The queen's show-stopper has given the London Games a fresh start from security concerns, grousing about traffic and some ill-received comments by visiting U.S. presidential candidate Mitt Romney. Now Britain is determined that these won't be the Grumbling Games.
The nation's curmudgeonly media reflected the warm glow of the Olympic cauldron on Saturday by lavishing widespread acclaim on the opening ceremony.
Even if the lighting of the flame by seven unknown teenagers was slightly underwhelming, the show-stopping moment had already been provided by Queen Elizabeth II making her acting debut alongside James Bond in a film beamed into the Olympic Stadium.
"I was worried that there was too much self-parody, that the world might be laughing at us," wrote columnist Giles Coren in The Times of London. "But they were laughing with us. They were silently awed."
He wasn't wrong.
"Often seen as reserved and unapproachable, the Queen changed all that alongside James Bond," wrote German newspaper Die Welt.

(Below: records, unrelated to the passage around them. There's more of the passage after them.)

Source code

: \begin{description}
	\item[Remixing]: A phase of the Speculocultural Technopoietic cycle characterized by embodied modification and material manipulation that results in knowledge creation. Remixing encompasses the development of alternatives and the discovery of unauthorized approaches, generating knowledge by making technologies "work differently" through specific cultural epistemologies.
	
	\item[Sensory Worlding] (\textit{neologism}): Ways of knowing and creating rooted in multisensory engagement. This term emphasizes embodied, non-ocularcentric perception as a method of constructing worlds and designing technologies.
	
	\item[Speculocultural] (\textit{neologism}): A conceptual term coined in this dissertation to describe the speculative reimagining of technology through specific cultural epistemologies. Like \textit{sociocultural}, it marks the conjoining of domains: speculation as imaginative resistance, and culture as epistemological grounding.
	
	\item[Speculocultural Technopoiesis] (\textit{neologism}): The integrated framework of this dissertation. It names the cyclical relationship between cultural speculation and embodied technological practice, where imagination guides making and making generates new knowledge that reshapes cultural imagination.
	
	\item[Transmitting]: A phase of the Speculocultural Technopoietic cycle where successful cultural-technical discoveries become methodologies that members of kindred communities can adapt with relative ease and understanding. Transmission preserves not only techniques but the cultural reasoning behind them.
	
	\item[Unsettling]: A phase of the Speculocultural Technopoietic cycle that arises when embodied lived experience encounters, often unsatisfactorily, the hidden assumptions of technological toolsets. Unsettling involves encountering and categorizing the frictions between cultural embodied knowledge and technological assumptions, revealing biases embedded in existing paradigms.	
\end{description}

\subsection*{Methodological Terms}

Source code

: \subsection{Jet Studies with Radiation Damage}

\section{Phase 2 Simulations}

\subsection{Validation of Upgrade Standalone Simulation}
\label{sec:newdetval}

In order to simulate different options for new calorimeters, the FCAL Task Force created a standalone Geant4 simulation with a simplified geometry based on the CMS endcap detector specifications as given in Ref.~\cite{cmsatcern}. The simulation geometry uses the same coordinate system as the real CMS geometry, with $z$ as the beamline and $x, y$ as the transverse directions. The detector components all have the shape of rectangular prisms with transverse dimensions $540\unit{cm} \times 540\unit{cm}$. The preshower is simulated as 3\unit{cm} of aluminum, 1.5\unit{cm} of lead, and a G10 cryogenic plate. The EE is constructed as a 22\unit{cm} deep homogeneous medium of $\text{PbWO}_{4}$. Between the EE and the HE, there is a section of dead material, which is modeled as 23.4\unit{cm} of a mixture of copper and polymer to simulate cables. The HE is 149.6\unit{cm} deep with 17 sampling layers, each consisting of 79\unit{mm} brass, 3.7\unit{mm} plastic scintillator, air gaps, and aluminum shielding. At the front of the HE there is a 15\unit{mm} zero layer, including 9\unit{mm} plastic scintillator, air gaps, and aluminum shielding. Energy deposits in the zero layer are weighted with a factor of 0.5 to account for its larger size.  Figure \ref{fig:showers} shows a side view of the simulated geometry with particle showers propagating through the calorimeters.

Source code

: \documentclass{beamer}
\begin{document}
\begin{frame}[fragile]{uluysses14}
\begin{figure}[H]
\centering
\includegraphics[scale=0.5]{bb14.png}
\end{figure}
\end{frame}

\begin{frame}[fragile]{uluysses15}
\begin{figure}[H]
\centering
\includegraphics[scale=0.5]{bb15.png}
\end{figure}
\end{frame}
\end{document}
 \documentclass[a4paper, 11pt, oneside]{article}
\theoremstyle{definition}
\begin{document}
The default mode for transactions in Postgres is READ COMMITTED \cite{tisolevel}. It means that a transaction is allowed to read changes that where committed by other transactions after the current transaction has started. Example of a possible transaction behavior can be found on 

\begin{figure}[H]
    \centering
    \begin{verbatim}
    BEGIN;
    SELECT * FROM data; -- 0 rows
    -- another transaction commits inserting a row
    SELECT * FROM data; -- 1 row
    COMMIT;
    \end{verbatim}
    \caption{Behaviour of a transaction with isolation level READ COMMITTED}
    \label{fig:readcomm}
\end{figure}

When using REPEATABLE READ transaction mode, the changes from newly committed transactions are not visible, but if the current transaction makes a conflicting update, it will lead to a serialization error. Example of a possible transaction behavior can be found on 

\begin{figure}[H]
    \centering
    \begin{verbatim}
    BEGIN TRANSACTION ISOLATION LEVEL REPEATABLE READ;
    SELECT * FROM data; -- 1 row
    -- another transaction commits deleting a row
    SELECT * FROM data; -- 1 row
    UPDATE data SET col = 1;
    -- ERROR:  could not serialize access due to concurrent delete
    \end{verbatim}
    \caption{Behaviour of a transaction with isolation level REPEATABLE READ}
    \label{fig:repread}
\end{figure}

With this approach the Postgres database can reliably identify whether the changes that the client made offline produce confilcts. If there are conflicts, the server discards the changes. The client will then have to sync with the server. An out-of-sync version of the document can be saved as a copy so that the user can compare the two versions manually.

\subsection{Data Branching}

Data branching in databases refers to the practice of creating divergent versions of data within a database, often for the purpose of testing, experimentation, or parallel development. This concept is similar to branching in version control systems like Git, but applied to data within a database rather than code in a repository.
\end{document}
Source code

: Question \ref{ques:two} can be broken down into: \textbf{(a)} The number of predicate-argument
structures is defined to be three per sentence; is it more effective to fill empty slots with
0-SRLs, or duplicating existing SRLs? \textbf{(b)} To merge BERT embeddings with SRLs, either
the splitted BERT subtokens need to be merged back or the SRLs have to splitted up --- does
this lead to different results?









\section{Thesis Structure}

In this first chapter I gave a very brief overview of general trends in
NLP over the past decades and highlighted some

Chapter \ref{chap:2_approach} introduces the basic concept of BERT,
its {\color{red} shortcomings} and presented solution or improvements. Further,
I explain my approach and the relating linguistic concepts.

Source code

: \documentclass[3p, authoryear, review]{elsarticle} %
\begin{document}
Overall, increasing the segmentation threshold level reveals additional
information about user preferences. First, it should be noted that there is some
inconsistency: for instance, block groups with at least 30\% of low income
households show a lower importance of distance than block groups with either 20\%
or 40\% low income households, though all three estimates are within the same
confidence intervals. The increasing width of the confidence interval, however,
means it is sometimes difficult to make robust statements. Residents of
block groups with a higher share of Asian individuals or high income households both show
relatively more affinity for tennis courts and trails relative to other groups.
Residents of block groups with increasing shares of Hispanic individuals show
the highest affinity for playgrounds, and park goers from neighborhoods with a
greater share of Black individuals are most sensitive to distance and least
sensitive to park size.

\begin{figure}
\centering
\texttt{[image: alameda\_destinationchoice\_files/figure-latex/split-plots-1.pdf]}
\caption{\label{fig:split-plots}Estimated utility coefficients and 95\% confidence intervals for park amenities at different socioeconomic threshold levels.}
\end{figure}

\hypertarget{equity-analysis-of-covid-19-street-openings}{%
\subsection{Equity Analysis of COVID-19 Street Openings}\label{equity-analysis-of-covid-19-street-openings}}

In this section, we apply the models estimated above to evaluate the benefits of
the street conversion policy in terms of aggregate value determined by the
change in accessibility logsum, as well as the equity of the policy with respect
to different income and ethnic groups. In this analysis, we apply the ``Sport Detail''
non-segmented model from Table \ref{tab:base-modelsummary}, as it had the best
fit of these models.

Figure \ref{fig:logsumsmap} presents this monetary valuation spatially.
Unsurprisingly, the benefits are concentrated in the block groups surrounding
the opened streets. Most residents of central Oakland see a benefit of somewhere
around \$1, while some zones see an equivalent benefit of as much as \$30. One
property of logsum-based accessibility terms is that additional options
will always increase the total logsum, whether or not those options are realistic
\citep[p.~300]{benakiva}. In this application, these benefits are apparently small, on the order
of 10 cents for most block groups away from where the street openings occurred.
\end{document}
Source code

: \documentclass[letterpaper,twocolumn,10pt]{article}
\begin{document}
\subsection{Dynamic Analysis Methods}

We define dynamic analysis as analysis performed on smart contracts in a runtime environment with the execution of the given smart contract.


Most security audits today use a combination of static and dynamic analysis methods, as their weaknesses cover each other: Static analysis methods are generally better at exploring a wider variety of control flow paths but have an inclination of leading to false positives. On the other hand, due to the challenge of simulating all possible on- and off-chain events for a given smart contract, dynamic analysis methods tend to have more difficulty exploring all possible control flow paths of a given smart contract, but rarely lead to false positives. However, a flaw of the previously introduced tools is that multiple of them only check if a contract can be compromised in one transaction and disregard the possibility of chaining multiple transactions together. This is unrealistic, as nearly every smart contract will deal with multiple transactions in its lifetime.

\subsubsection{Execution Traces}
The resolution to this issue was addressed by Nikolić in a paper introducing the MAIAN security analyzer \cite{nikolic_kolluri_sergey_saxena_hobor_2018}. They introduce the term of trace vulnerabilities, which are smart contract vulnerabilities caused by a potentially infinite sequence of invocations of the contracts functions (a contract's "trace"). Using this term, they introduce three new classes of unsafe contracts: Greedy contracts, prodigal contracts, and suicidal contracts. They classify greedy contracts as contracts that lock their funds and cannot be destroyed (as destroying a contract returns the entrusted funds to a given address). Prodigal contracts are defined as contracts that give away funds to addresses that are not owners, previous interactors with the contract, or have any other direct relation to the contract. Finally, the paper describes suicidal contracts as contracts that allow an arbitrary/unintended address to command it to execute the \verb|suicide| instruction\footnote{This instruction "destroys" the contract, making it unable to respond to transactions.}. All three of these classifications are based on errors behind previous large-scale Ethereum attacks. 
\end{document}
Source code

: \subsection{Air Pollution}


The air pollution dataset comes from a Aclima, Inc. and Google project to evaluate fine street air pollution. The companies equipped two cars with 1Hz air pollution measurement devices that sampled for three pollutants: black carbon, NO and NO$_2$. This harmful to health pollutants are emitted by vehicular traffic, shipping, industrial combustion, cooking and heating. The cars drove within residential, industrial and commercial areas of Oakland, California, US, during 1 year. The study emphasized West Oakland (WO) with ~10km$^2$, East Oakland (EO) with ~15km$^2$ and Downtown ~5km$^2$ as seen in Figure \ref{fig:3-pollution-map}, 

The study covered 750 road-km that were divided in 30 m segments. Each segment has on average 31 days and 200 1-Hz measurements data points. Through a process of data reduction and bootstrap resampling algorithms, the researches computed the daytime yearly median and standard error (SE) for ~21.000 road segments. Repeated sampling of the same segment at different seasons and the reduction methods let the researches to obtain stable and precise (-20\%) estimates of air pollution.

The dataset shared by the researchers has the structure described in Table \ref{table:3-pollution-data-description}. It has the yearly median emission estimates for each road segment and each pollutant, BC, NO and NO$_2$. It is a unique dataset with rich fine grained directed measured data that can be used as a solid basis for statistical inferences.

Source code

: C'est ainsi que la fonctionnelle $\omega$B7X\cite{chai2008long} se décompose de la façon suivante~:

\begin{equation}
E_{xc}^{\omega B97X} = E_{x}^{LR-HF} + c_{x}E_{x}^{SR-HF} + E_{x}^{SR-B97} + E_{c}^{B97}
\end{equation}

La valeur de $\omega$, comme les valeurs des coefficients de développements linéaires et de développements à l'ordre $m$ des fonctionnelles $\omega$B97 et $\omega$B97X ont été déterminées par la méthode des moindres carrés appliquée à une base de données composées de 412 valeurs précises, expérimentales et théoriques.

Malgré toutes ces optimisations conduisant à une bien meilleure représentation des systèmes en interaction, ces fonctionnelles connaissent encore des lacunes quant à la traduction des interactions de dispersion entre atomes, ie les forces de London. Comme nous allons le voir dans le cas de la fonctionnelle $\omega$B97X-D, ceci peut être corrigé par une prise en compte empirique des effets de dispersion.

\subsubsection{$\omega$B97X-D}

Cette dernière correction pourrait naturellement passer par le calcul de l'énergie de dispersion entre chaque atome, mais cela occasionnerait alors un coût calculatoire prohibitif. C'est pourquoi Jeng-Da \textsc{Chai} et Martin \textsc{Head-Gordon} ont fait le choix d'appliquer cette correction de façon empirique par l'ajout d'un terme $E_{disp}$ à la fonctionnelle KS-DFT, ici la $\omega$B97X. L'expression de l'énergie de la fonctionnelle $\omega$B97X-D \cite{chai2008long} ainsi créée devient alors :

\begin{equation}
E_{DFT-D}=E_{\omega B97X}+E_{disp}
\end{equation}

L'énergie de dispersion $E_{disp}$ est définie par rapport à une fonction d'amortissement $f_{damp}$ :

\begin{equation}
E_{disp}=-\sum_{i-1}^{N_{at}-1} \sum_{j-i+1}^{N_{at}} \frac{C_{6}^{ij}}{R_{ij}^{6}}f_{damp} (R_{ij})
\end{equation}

The 86-year-old Elizabeth greeted Bond actor Daniel Craig at Buckingham Palace and then appeared to fly to the stadium before parachuting to the ground. Moments later, the real Elizabeth appeared with husband Prince Philip to be greeted by the crowd.
The sequence has already provided the defining images of the games, according to Sydney's Daily Telegraph in Australia, where the queen also reigns.
"A few hundred years ago director Danny Boyle could have been sent to the Tower for even suggesting such treason," the newspaper said. "But as if to show how far England and the monarchy have come in that time, Her Majesty not only let Boyle get away with it. She was actually in on the joke."
And, according to Boyle, the queen, who has reigned for 60 years, was a natural in the role.
"You don't have to tell her something twice. ... She is a good actor," Boyle told NBC.
It was the eccentricity of the four-hour show that was so beguiling -"a complete assault on the senses," according to Britain's Olympics minister, Hugh Robertson.
Charlotte Higgins of Britain's Guardian newspaper praised Boyle for creating a ceremony that was "simultaneously silly and earnest, mainstream and subversive."
Die Welt welcomed Boyle's romp through a couple of centuries of British history, charting the industrial decline and the rise of pop culture after noting "authoritarian traits" in Beijing's extravaganza four years ago.
The stadium reverberated to the sound of Britain's world-conquering music — from hymns to the Sex Pistols, Rolling Stones and former Beatle Paul McCartney, who closed the show.
Luis Bassat, who presided over the 1992 ceremony in Barcelona, was left wanting more.
"The medley of popular music gave a good impression of the number of songs and performers, but failed to make clear Britain's pop music supremacy," Bassat wrote in Spanish daily El Pais.
Parts of the world questioned Boyle for including segments that seemed incomprehensible beyond the British Isles, including a tribute to the state-funded National Health Service. Even a legislator in Prime Minister David Cameron's Conservative Party was surprised by that.
"We all love the NHS, but really for all the people watching overseas, 20 minutes of children and nurses jumping on beds, that seems quite strange," said Aidan Burley, a member of the House of Commons.
But Burley was a rare dissenting voice in Britain, and provoked fury by claiming that Boyle filled the ceremony with "leftie multicultural" messages.
"It wasn't just Big Ben and Beefeaters and red buses and stuff," London Mayor Boris Johnson said. "It was actually the truth about this country in the last two or three hundred years told in a big, dynamic way.
"People say it was all leftie stuff. That is nonsense. I'm a Conservative and I had hot tears of patriotic pride from the beginning. I was blubbing."